“Your case will be inquired into, Count, and representation made to the Spanish minister at this court. May I ask where you are staying here?”

“I have not yet taken up my residence at Paris.” “Your passport is of course with the police?” I bowed an assent, while a sudden thought flashed across me. “They mean to send me out of the country!” The attaché had twice said “Good morning,” ere I remarked it, and with a hurried leave-taking I quitted the room, well aware of the folly into which a momentary fit of passion had betrayed me.

It was palpable enough,—my passport would at once offer a ground for my expulsion: I was an English subject, travelling on a Spanish passport. I must, of course, expect to be disowned by the Spanish minister, and not acknowledged by my own.

This was a sorry beginning, and I sauntered out into the streets in a very depressed state of mind. What was I to do? My funds were at a low ebb,—I had not above four hundred francs in the world. Into what career could I throw myself, and, while obtaining a livelihood, avoid discovery? I knew various things, in that smattering sort of way which, by the aid of puffing and notoriety, often succeeds with the world; but yet notoriety was the very thing I most dreaded! There was nothing for it but to change my name. Many would doubtless say that this was not any great sacrifice,—need not have cost me any very poignant sufferings; but they would be wrong.
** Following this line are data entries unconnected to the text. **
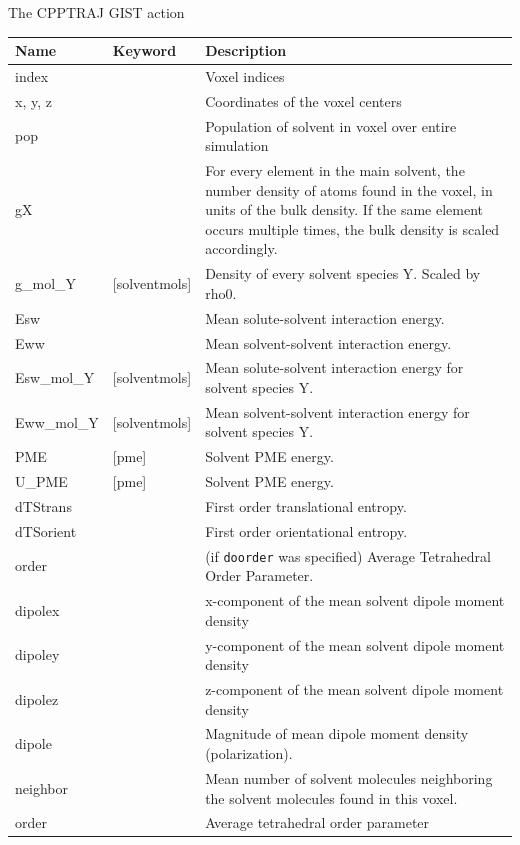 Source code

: \documentclass[9pt,tutorial]{livecoms}
\newcommand\inlinecode{\texttt}
\begin{document}
\begin{Checklists*}[h!]
\begin{checklist}{The CPPTRAJ GIST action}
\begin{tabularx}{\textwidth}{@{}l l X@{}}
\toprule
Name & Keyword & Description\\
\midrule
index & & Voxel indices \\
x, y, z & & Coordinates of the voxel centers \\
pop & & Population of solvent in voxel over entire simulation \\
gX &  & For every element in the main solvent, the number density of atoms found in the voxel, in units of the bulk density. If the same element occurs multiple times, the bulk density is scaled accordingly. \\
g\_mol\_Y & [solventmols]  & Density of every solvent species Y. Scaled by rho0. \\
Esw &  &  Mean solute-solvent interaction energy. \\
Eww &  & Mean solvent-solvent interaction energy. \\
Esw\_mol\_Y & [solventmols]  &  Mean solute-solvent interaction energy for solvent species Y. \\
Eww\_mol\_Y & [solventmols]  & Mean solvent-solvent interaction energy for solvent species Y. \\
PME & [pme] & Solvent PME energy. \\
U\_PME & [pme] & Solvent PME energy. \\
dTStrans &  & First order translational entropy. \\
dTSorient &  & First order orientational entropy. \\
order &  & (if \inlinecode{doorder} was specified) Average Tetrahedral Order Parameter. \\
dipolex &  & x-component of the mean solvent dipole moment density \\
dipoley &  & y-component of the mean solvent dipole moment density \\
dipolez &  & z-component of the mean solvent dipole moment density \\
dipole &  & Magnitude of mean dipole moment density (polarization). \\
neighbor &  & Mean number of solvent molecules neighboring the solvent molecules found in this voxel. \\
order & & Average tetrahedral order parameter \\

\end{tabularx}
\end{checklist}
\end{Checklists*}
\end{document}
I had clung to my name through all the changes and vicissitudes of my fortune, as though it embodied my very identity. It was to make that humble name a great one that I had toiled and struggled through my whole life. In that obscure name lay the whole impulse of my darings. Take that from me, and you took away the energy that sustained me, and I sunk down into the mere adventurer, living on from day to day, and hour to hour, without purpose or ambition. I had borne my name in the very lowest passages of my fortune, hoping one day or other to contrast these dark periods with the brilliant hours of my destiny. And now I must abandon it! “Well, be it so,” thought I, “and, by way of compromise, I 'll keep half of it, and call myself Monsieur Corneille; and as to nationality, there need be little difficulty. Whenever a man talks indifferent Spanish, he says he is from the Basque. If he speaks bad German, he calls himself an Austrian. So I, if there be any irregularities in my regular verbs, will coolly assert that I am a brave Belge and a subject of King Leopold; and if humility be a virtue, this choice of a native land ought to do me credit.”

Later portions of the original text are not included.